**Material shown:**

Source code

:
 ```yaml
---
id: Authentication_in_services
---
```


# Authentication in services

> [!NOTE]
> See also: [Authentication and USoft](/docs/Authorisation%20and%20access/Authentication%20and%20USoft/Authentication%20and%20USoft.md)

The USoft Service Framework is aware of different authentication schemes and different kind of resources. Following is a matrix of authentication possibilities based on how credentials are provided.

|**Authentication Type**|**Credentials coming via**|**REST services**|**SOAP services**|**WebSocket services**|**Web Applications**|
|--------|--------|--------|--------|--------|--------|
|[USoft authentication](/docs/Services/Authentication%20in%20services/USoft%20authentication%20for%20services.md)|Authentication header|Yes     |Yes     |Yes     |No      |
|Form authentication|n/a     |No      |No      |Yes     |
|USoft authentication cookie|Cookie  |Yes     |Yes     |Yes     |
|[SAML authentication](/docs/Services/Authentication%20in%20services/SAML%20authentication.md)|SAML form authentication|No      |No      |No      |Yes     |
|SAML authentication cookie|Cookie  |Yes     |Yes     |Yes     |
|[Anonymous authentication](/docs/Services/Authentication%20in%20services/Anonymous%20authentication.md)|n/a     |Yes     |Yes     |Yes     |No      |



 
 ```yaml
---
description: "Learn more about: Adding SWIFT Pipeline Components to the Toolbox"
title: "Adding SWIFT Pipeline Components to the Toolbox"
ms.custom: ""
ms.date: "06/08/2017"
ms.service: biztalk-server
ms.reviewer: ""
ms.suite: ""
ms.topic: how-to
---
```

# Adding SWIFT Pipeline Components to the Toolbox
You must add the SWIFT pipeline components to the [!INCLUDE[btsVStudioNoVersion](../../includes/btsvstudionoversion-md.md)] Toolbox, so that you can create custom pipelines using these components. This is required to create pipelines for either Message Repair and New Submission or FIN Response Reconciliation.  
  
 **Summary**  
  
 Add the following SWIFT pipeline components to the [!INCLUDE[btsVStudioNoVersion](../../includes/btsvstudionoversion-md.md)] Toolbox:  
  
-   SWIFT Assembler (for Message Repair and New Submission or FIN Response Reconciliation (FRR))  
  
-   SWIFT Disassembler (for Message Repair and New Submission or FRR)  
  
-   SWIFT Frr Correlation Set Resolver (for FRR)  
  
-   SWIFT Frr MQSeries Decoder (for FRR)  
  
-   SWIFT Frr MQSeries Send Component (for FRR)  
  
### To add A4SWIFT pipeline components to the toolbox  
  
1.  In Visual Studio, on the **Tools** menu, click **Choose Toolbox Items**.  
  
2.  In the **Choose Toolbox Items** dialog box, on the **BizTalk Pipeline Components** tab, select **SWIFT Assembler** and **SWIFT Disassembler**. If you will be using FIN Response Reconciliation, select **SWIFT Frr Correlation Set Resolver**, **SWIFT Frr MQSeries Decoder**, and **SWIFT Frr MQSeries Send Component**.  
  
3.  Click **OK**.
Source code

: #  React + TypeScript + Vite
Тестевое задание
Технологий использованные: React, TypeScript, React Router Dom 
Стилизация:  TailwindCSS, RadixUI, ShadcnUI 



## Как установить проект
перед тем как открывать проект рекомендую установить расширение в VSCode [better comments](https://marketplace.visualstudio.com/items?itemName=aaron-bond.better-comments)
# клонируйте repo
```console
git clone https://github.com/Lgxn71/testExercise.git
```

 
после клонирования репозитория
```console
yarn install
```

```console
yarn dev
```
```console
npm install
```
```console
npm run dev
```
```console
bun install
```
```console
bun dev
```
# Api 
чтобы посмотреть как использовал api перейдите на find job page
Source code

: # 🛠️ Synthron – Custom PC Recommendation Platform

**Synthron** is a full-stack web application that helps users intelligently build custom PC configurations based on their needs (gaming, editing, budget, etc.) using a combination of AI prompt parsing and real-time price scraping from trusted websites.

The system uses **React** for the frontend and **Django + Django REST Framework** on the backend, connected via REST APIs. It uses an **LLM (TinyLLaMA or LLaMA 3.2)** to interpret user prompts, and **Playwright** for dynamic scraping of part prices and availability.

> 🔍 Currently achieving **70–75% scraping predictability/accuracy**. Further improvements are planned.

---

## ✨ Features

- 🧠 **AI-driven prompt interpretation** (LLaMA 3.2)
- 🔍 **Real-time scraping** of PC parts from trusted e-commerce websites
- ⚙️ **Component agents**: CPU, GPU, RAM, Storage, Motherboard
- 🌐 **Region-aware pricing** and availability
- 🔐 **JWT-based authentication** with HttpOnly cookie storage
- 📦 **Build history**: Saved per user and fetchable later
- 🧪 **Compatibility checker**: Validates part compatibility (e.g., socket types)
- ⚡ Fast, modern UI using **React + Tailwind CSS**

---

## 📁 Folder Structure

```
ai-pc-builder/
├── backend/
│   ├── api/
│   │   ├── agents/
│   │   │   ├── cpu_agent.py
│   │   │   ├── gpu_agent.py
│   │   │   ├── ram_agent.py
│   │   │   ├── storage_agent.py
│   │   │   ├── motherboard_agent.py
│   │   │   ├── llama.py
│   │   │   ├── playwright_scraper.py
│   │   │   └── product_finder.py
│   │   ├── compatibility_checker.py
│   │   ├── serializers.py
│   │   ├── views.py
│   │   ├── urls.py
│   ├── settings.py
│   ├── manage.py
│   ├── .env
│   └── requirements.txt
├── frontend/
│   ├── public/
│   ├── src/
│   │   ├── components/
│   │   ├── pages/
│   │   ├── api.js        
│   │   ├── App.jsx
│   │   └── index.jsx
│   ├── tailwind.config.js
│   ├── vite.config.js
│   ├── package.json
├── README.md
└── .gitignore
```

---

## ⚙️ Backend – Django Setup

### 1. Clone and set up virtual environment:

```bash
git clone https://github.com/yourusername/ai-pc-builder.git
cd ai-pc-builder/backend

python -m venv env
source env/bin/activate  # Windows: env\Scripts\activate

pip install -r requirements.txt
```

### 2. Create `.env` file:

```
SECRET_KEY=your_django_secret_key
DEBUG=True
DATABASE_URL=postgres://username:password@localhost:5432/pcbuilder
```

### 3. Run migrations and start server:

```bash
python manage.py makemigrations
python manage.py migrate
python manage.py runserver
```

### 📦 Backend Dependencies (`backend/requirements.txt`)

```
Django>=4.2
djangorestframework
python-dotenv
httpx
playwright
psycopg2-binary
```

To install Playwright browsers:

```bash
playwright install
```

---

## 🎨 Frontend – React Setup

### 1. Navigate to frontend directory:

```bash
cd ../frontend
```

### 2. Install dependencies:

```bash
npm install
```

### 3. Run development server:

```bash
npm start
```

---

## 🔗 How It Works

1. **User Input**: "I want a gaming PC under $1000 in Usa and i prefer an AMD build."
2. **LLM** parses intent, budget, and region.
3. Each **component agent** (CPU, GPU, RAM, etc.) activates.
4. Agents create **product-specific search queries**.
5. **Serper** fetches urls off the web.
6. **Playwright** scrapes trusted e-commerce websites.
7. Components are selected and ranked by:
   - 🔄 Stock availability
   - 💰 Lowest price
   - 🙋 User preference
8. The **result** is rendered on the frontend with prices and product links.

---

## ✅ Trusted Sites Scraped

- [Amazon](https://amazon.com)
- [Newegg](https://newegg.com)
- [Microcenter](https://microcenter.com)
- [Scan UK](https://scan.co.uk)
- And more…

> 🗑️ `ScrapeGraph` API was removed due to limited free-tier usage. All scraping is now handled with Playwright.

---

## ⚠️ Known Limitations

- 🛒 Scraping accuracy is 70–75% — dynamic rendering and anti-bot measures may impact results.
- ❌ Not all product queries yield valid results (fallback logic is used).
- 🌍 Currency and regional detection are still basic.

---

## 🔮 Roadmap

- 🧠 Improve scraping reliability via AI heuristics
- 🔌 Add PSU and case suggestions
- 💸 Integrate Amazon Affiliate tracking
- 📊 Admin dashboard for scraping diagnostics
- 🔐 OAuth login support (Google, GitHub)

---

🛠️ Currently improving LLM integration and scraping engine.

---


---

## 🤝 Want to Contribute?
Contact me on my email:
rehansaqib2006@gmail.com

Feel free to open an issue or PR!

**Aim of the task:** For every line of the records that has the word "Currently" in it, make a copy.

**Solution to this problem:**
> 🔍 Currently achieving **70–75% scraping predictability/accuracy**. Further improvements are planned.
🛠️ Currently improving LLM integration and scraping engine.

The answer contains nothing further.